We then walked back up the road on which we arrived in Ypres up to the market square and from there to the Menin gate again for the 8pm ceremony. After which a couple of pints and an early night as it was home day on Monday.
Monday 3rd October 2022
After a reasonably early rise we gather our chattels and packed them in the car ready for home, waited until the rush hour had passed and set off in the direction of Dunkirk for the return sailing at Midday.
A fairly uneventful drive, I’m getting familiar with the quirks of this route, there are a couple, mainly joining and leaving the E40/A16, it’s just all wrong and opposite to driving as we do on the left.
Arriving at Dunkirk port we headed to the check in where we were welcomed and spoken to very nicely by the DFDS representative checking passports and issuing tickets.
We moved on to the French border control where I had the misfortune of coming up against the most miserable French border guard, I think I have had the misfortune to meet.
His little window opened, I said “Bonjour” he grabbed the passports out of my hand and slammed his window shut. Made me wait for a few minutes, I heard a thump, thump, he was stamping the passports. The window then opened he thrust the passports back at me, I said “Merci” and he slammed his window shut again. Not a smile, an acknowledgement, or a word of speech despite me trying to be friendly, what a horrible man.
Next on to the British border control where although not over friendly he was a lot less abrupt and didn’t slam any windows. Then on to customs where a young French lady wanted to look in the back and the boot of the car, she then said thank you, you can go, have a safe journey with a smile, much better and it didn’t cost her anything.
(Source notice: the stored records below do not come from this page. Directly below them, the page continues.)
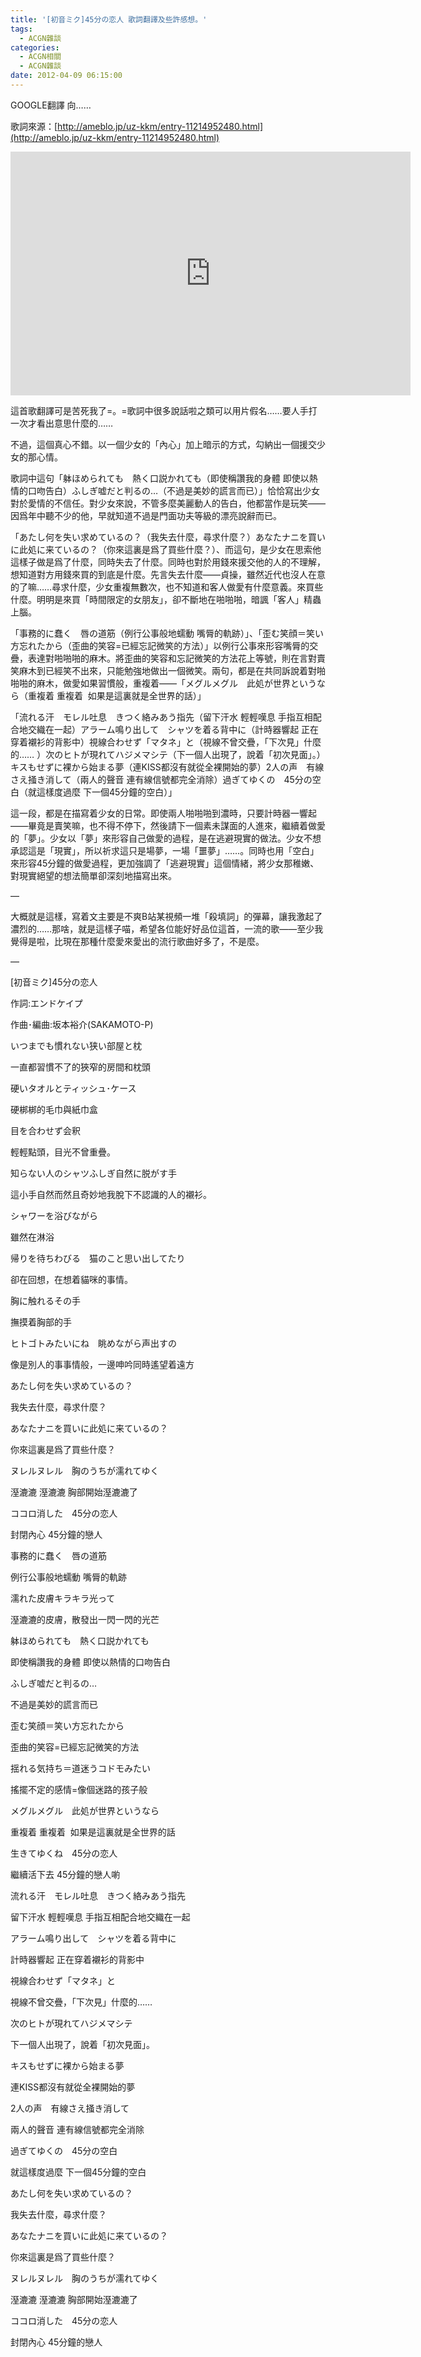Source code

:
 ```yaml
---
title: '[初音ミク]45分の恋人 歌詞翻譯及些許感想。'
tags:
  - ACGN雜談
categories:
  - ACGN相關
  - ACGN雜談
date: 2012-04-09 06:15:00
---
```


GOOGLE翻譯 向……

歌詞來源：[http://ameblo.jp/uz-kkm/entry-11214952480.html](http://ameblo.jp/uz-kkm/entry-11214952480.html)
<div class="video-container"><iframe class='youtube-player' type='text/html' width='640' height='390' src='https://www.youtube.com/embed/niuZDMZb-NY?version=3&#038;rel=1&#038;fs=1&#038;autohide=2&#038;showsearch=0&#038;showinfo=1&#038;iv_load_policy=1&#038;wmode=transparent' allowfullscreen='true' style='border:0;'></iframe></div>

這首歌翻譯可是苦死我了=。=歌詞中很多說話啦之類可以用片假名……要人手打一次才看出意思什麼的……

不過，這個真心不錯。以一個少女的「內心」加上暗示的方式，勾納出一個援交少女的那心情。
<a name="more"></a>

歌詞中這句「躰ほめられても　熱く口説かれても（即使稱讚我的身體 即使以熱情的口吻告白）ふしぎ嘘だと判るの…（不過是美妙的謊言而已）」恰恰寫出少女對於愛情的不信任。對少女來說，不管多麼美麗動人的告白，他都當作是玩笑——因爲年中聽不少的他，早就知道不過是門面功夫等級的漂亮說辭而已。

「あたし何を失い求めているの？（我失去什麼，尋求什麼？）あなたナニを買いに此処に来ているの？（你來這裏是爲了買些什麼？）、而這句，是少女在思索他這樣子做是爲了什麼，同時失去了什麼。同時也對於用錢來援交他的人的不理解，想知道對方用錢來買的到底是什麼。先言失去什麼——貞操，雖然近代也沒人在意的了嘛……尋求什麼，少女重複無數次，也不知道和客人做愛有什麼意義。來買些什麼。明明是來買「時間限定的女朋友」，卻不斷地在啪啪啪，暗諷「客人」精蟲上腦。

「事務的に蠢く　唇の道筋（例行公事般地蠕動 嘴脣的軌跡）」、「歪む笑顔＝笑い方忘れたから（歪曲的笑容=已經忘記微笑的方法）」以例行公事來形容嘴脣的交疊，表達對啪啪啪的麻木。將歪曲的笑容和忘記微笑的方法花上等號，則在言對賣笑麻木到已經笑不出來，只能勉強地做出一個微笑。兩句，都是在共同訴說着對啪啪啪的麻木，做愛如果習慣般，重複着——「メグルメグル　此処が世界というなら（重複着 重複着  如果是這裏就是全世界的話）」

「流れる汗　モレル吐息　きつく絡みあう指先（留下汗水 輕輕嘆息 手指互相配合地交織在一起）アラーム鳴り出して　シャツを着る背中に（計時器響起 正在穿着襯衫的背影中）視線合わせず「マタネ」と（視線不曾交疊，「下次見」什麼的…… ）次のヒトが現れてハジメマシテ（下一個人出現了，說着「初次見面」。）キスもせずに裸から始まる夢（連KISS都沒有就從全裸開始的夢）2人の声　有線さえ掻き消して（兩人的聲音 連有線信號都完全消除）過ぎてゆくの　45分の空白（就這樣度過麼 下一個45分鐘的空白）」

這一段，都是在描寫着少女的日常。即使兩人啪啪啪到濃時，只要計時器一響起——畢竟是賣笑嘛，也不得不停下，然後請下一個素未謀面的人進來，繼續着做愛的「夢」。少女以「夢」來形容自己做愛的過程，是在逃避現實的做法。少女不想承認這是「現實」，所以祈求這只是場夢，一場「噩夢」……。同時也用「空白」來形容45分鐘的做愛過程，更加強調了「逃避現實」這個情緒，將少女那稚嫩、對現實絕望的想法簡單卻深刻地描寫出來。

&#8212;

大概就是這樣，寫着文主要是不爽B站某視頻一堆「殺填詞」的彈幕，讓我激起了濃烈的……那啥，就是這樣子喵，希望各位能好好品位這首，一流的歌——至少我覺得是啦，比現在那種什麼愛來愛出的流行歌曲好多了，不是麼。

&#8212;

[初音ミク]45分の恋人

作詞:エンドケイプ

作曲･編曲:坂本裕介(SAKAMOTO-P)

いつまでも慣れない狭い部屋と枕

一直都習慣不了的狹窄的房間和枕頭

硬いタオルとティッシュ･ケース

硬梆梆的毛巾與紙巾盒

目を合わせず会釈

輕輕點頭，目光不曾重疊。

知らない人のシャツふしぎ自然に脱がす手

這小手自然而然且奇妙地我脫下不認識的人的襯衫。

シャワーを浴びながら

雖然在淋浴

帰りを待ちわびる　猫のこと思い出してたり

卻在回想，在想着貓咪的事情。

胸に触れるその手

撫摸着胸部的手

ヒトゴトみたいにね　眺めながら声出すの

像是別人的事事情般，一邊呻吟同時遙望着遠方

あたし何を失い求めているの？

我失去什麼，尋求什麼？

あなたナニを買いに此処に来ているの？

你來這裏是爲了買些什麼？

ヌレルヌレル　胸のうちが濡れてゆく

溼漉漉 溼漉漉 胸部開始溼漉漉了

ココロ消した　45分の恋人

封閉內心 45分鐘的戀人

事務的に蠢く　唇の道筋

例行公事般地蠕動 嘴脣的軌跡

濡れた皮膚キラキラ光って

溼漉漉的皮膚，散發出一閃一閃的光芒

躰ほめられても　熱く口説かれても

即使稱讚我的身體 即使以熱情的口吻告白

ふしぎ嘘だと判るの…

不過是美妙的謊言而已

歪む笑顔＝笑い方忘れたから

歪曲的笑容=已經忘記微笑的方法

揺れる気持ち＝道迷うコドモみたい

搖擺不定的感情=像個迷路的孩子般

メグルメグル　此処が世界というなら

重複着 重複着  如果是這裏就是全世界的話

生きてゆくね　45分の恋人

繼續活下去 45分鐘的戀人喲

流れる汗　モレル吐息　きつく絡みあう指先

留下汗水 輕輕嘆息 手指互相配合地交織在一起

アラーム鳴り出して　シャツを着る背中に

計時器響起 正在穿着襯衫的背影中

視線合わせず「マタネ」と

視線不曾交疊，「下次見」什麼的……

次のヒトが現れてハジメマシテ

下一個人出現了，說着「初次見面」。

キスもせずに裸から始まる夢

連KISS都沒有就從全裸開始的夢

2人の声　有線さえ掻き消して

兩人的聲音 連有線信號都完全消除

過ぎてゆくの　45分の空白

就這樣度過麼 下一個45分鐘的空白

あたし何を失い求めているの？

我失去什麼，尋求什麼？

あなたナニを買いに此処に来ているの？

你來這裏是爲了買些什麼？

ヌレルヌレル　胸のうちが濡れてゆく

溼漉漉 溼漉漉 胸部開始溼漉漉了

ココロ消した　45分の恋人

封閉內心 45分鐘的戀人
A cup of coffee in the Dunkirk terminal whilst waiting for loading and a look at the duty-free shop but avoided buying anything I had already eyed up my stash on the way out, to buy on the boat on the way back, which I did.
We landed back in Dover right on time and the journey back to Ashford was fine.
So the end of another emotional and memorable trip to Flanders fields complete. Now the research begins again. I think I have just about covered all I can with my research of Great Grandad Brown and have possibly gone further than either my Mum or my Grandad would ever imagined I would do and accomplish. They have been the driving force behind these trips, I only wish they were both still here so that they knew I had done it.
I will return as something new will pop up at some point in my research about one of my relatives I’m sure, that’s the nature of the beast. If it doesn’t, I will still go back to see my Great Grandad as I will never forget what those thousands of young men did to give use our freedom, a freedom that too many take for granted.
R.I.P L/7824 Pte George Brown I will never forget you.